== Given information ==

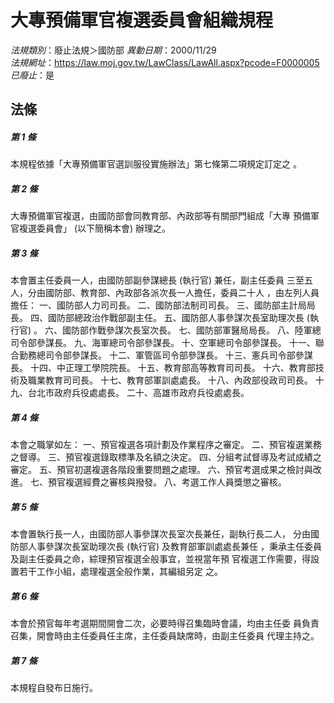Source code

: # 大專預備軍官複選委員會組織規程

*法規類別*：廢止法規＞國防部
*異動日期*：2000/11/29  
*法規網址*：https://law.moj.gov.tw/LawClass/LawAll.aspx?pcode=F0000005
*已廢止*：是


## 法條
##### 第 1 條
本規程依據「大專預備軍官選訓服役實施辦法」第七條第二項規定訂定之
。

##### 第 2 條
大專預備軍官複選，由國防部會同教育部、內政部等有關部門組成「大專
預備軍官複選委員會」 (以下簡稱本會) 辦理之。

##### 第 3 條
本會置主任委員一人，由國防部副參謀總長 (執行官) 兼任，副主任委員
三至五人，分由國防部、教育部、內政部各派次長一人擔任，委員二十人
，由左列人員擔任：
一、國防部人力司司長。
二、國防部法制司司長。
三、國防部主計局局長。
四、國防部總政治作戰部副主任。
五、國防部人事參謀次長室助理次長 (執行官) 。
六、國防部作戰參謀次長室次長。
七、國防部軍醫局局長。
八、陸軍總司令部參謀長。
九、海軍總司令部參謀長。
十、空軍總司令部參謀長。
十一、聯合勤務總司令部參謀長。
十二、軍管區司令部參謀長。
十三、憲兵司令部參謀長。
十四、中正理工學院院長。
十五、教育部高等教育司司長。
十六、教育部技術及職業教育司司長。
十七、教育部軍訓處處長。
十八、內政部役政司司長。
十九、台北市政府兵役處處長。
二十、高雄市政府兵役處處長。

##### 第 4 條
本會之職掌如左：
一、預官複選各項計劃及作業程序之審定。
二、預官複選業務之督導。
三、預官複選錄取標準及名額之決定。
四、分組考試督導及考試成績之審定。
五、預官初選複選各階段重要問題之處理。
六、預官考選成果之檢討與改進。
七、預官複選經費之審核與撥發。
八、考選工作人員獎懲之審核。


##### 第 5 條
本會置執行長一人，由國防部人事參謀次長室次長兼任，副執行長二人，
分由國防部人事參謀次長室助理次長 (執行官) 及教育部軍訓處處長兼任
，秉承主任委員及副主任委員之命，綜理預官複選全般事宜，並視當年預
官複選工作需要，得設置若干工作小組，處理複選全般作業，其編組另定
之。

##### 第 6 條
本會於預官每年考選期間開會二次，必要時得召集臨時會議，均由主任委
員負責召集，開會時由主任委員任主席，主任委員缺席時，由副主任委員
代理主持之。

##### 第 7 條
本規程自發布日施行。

===
== Given information ==

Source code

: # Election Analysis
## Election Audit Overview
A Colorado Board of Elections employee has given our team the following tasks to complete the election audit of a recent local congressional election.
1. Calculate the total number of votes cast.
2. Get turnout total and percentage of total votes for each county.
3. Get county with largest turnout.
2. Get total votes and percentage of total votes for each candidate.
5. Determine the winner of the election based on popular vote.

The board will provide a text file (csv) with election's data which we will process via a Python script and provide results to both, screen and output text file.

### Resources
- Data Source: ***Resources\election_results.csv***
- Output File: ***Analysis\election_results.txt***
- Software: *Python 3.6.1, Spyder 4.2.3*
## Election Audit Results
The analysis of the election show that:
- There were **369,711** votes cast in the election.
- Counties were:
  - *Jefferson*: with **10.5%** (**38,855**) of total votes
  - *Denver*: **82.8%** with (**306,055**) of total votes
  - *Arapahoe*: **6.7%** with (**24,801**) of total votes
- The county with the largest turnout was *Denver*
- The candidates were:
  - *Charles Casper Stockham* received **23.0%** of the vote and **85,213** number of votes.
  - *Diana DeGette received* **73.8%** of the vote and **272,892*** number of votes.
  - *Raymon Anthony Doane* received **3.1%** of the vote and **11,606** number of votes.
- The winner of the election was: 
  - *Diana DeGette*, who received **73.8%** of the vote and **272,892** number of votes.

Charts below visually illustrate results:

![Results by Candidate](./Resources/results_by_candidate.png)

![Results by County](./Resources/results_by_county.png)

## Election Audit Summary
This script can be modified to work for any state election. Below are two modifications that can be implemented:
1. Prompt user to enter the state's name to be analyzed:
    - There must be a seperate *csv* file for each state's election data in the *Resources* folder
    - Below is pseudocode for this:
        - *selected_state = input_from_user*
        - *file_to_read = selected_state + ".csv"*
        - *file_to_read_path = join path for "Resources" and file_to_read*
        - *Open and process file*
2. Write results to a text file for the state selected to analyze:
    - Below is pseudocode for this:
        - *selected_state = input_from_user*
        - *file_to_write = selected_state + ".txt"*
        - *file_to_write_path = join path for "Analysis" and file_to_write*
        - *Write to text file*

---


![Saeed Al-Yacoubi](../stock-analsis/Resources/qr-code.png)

===

Activity. If a line of the entries above holds the word "script", count it; report only how many such lines there are.

Task response. 2